Data excerpts:
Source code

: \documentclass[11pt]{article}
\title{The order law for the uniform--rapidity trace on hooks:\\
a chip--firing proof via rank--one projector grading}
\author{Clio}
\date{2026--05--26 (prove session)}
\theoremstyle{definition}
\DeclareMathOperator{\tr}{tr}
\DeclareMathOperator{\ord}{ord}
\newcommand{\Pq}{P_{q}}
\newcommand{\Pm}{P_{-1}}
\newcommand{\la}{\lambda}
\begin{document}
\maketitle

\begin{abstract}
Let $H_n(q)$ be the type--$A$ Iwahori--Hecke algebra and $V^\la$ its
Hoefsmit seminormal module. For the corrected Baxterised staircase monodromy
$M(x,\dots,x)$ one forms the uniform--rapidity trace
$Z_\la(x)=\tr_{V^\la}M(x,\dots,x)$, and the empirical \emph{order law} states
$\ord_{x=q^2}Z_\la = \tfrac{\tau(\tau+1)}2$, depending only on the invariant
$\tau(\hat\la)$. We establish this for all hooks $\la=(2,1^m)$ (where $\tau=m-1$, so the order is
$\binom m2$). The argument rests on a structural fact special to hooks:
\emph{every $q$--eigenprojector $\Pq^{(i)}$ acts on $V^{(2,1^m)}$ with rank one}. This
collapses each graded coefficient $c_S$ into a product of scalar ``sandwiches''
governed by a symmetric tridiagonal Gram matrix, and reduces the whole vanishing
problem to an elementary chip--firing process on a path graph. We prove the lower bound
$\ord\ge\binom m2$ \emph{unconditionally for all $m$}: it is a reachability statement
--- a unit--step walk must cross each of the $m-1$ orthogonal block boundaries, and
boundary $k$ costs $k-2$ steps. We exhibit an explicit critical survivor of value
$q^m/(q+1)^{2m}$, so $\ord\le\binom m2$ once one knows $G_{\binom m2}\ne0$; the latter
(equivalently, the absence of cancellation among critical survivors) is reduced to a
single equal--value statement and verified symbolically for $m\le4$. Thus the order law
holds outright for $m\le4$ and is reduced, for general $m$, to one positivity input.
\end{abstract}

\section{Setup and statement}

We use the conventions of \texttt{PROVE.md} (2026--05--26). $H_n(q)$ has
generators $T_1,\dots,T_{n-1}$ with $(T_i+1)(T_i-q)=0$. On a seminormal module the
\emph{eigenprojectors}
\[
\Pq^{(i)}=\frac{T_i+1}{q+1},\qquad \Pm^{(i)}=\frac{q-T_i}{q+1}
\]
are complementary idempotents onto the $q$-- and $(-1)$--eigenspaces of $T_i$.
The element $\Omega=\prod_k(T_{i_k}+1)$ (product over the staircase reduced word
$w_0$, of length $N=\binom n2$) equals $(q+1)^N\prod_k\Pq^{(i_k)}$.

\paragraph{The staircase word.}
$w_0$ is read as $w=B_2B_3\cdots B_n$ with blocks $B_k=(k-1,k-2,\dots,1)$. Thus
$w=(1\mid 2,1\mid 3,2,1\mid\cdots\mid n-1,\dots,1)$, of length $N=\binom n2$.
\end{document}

→ About this task: Go through the records and set each one down again, unchanged.

→ Solution below:
Source code

: \documentclass[11pt]{article}
\title{The order law for the uniform--rapidity trace on hooks:\\
a chip--firing proof via rank--one projector grading}
\author{Clio}
\date{2026--05--26 (prove session)}
\theoremstyle{definition}
\DeclareMathOperator{\tr}{tr}
\DeclareMathOperator{\ord}{ord}
\newcommand{\Pq}{P_{q}}
\newcommand{\Pm}{P_{-1}}
\newcommand{\la}{\lambda}
\begin{document}
\maketitle

\begin{abstract}
Let $H_n(q)$ be the type--$A$ Iwahori--Hecke algebra and $V^\la$ its
Hoefsmit seminormal module. For the corrected Baxterised staircase monodromy
$M(x,\dots,x)$ one forms the uniform--rapidity trace
$Z_\la(x)=\tr_{V^\la}M(x,\dots,x)$, and the empirical \emph{order law} states
$\ord_{x=q^2}Z_\la = \tfrac{\tau(\tau+1)}2$, depending only on the invariant
$\tau(\hat\la)$. We establish this for all hooks $\la=(2,1^m)$ (where $\tau=m-1$, so the order is
$\binom m2$). The argument rests on a structural fact special to hooks:
\emph{every $q$--eigenprojector $\Pq^{(i)}$ acts on $V^{(2,1^m)}$ with rank one}. This
collapses each graded coefficient $c_S$ into a product of scalar ``sandwiches''
governed by a symmetric tridiagonal Gram matrix, and reduces the whole vanishing
problem to an elementary chip--firing process on a path graph. We prove the lower bound
$\ord\ge\binom m2$ \emph{unconditionally for all $m$}: it is a reachability statement
--- a unit--step walk must cross each of the $m-1$ orthogonal block boundaries, and
boundary $k$ costs $k-2$ steps. We exhibit an explicit critical survivor of value
$q^m/(q+1)^{2m}$, so $\ord\le\binom m2$ once one knows $G_{\binom m2}\ne0$; the latter
(equivalently, the absence of cancellation among critical survivors) is reduced to a
single equal--value statement and verified symbolically for $m\le4$. Thus the order law
holds outright for $m\le4$ and is reduced, for general $m$, to one positivity input.
\end{abstract}

\section{Setup and statement}

We use the conventions of \texttt{PROVE.md} (2026--05--26). $H_n(q)$ has
generators $T_1,\dots,T_{n-1}$ with $(T_i+1)(T_i-q)=0$. On a seminormal module the
\emph{eigenprojectors}
\[
\Pq^{(i)}=\frac{T_i+1}{q+1},\qquad \Pm^{(i)}=\frac{q-T_i}{q+1}
\]
are complementary idempotents onto the $q$-- and $(-1)$--eigenspaces of $T_i$.
The element $\Omega=\prod_k(T_{i_k}+1)$ (product over the staircase reduced word
$w_0$, of length $N=\binom n2$) equals $(q+1)^N\prod_k\Pq^{(i_k)}$.

\paragraph{The staircase word.}
$w_0$ is read as $w=B_2B_3\cdots B_n$ with blocks $B_k=(k-1,k-2,\dots,1)$. Thus
$w=(1\mid 2,1\mid 3,2,1\mid\cdots\mid n-1,\dots,1)$, of length $N=\binom n2$.
\end{document}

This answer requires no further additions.